Kardzione (i nie) samochody
46-letnia kobieta w Zambrowie zgłosiła kradzież samochodu mitsubishi, ale jak się później okazało zapomniała, że zaparkowała w innym miejscu. Prawdziwie skradziony samochód był za to w Rajgrodzie. Przez miasto, skradzioną na terenie Holandii hondą CRV, jechał 20-letni Litwin.
Wczoraj około godziny 14.00 do Komendy Powiatowej Policji w Zambrowie zgłosiła się roztrzęsiona kobieta, która poinformowała dyżurnego, że ktoś ukradł jej samochód. Twierdziła, że zaparkowała swoje mitsubishi na ulicy Fabrycznej w pobliżu Urzędu Miasta. 46-latka mieszkanka podzambrowskiej Jabłonki Świerczewo tłumaczyła, że po powrocie z zakupów samochodu na parkingu nie było. Policjanci pojechali się na parking przed sklepem, gdzie stał rzekomo skradziony samochód.
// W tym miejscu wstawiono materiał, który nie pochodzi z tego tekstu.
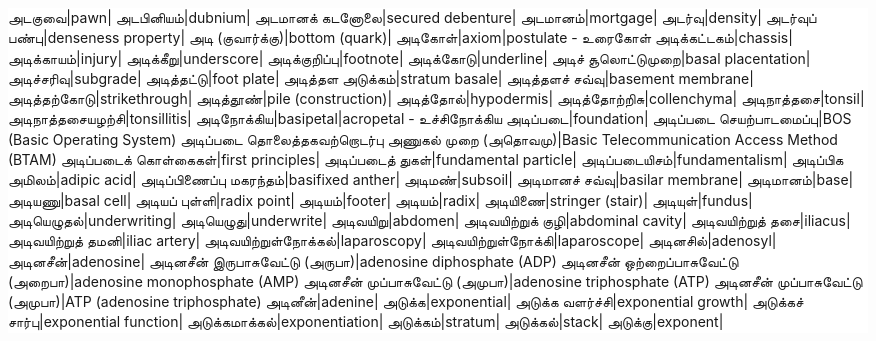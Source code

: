 அடகுவை|pawn|
அடபினியம்|dubnium|
அடமானக் கடனோலை|secured debenture|
அடமானம்|mortgage|
அடர்வு|density|
அடர்வுப் பண்பு|denseness property|
அடி (குவார்க்கு)|bottom (quark)|
அடிகோள்|axiom|postulate - உரைகோள்
அடிக்கட்டகம்|chassis|
அடிக்காயம்|injury|
அடிக்கீறு|underscore|
அடிக்குறிப்பு|footnote|
அடிக்கோடு|underline|
அடிச் சூலொட்டுமுறை|basal placentation|
அடிச்சரிவு|subgrade|
அடித்தட்டு|foot plate|
அடித்தள அடுக்கம்|stratum basale|
அடித்தளச் சவ்வு|basement membrane|
அடித்தற்கோடு|strikethrough|
அடித்தூண்|pile (construction)|
அடித்தோல்|hypodermis|
அடித்தோற்றிசு|collenchyma|
அடிநாத்தசை|tonsil|
அடிநாத்தசையழற்சி|tonsillitis|
அடிநோக்கிய|basipetal|acropetal - உச்சிநோக்கிய
அடிப்படை|foundation|
அடிப்படை செயற்பாடமைப்பு|BOS (Basic Operating System)
அடிப்படை தொலைத்தகவற்றொடர்பு அணுகல் முறை (அதொவமு)|Basic Telecommunication Access Method (BTAM)
அடிப்படைக் கொள்கைகள்|first principles|
அடிப்படைத் துகள்|fundamental particle|
அடிப்படையிசம்|fundamentalism|
அடிப்பிக அமிலம்|adipic acid|
அடிப்பிணைப்பு மகரந்தம்|basifixed anther|
அடிமண்|subsoil|
அடிமானச் சவ்வு|basilar membrane|
அடிமானம்|base|
அடியணு|basal cell|
அடியப் புள்ளி|radix point|
அடியம்|footer|
அடியம்|radix|
அடியிணை|stringer (stair)|
அடியுள்|fundus|
அடியெழுதல்|underwriting|
அடியெழுது|underwrite|
அடிவயிறு|abdomen|
அடிவயிற்றுக் குழி|abdominal cavity|
அடிவயிற்றுத் தசை|iliacus|
அடிவயிற்றுத் தமனி|iliac artery|
அடிவயிற்றுள்நோக்கல்|laparoscopy|
அடிவயிற்றுள்நோக்கி|laparoscope|
அடினசில்|adenosyl|
அடினசீன்|adenosine|
அடினசீன் இருபாசுவேட்டு (அருபா)|adenosine diphosphate (ADP)
அடினசீன் ஒற்றைப்பாசுவேட்டு (அறைபா)|adenosine monophosphate (AMP)
அடினசீன் முப்பாசுவேட்டு (அமுபா)|adenosine triphosphate (ATP)
அடினசீன் முப்பாசுவேட்டு (அமுபா)|ATP (adenosine triphosphate)
அடினீன்|adenine|
அடுக்க|exponential|
அடுக்க வளர்ச்சி|exponential growth|
அடுக்கச் சார்பு|exponential function|
அடுக்கமாக்கல்|exponentiation|
அடுக்கம்|stratum|
அடுக்கல்|stack|
அடுக்கு|exponent|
Wczoraj wieczorem w Rajgrodzie na ul. Warszawskiej policjanci zatrzymali do kontroli hondę, której kierujący znacznie przekroczył dopuszczalna prędkość. Po sprawdzeniu w policyjnych systemach informacyjnych okazało się, że honda CRV figuruje jako pojazd skradziony dzień wcześniej na terenie Holandii. Auto było na polskich tablicach rejestracyjnych a w bagażniku był drugi komplet tablic, który prawdopodobnie był także kradziony. 20-letni obywatel Litwy, który nim kierował został zatrzymany w policyjnym areszcie, a skradzione auto trafiło na policyjny parking.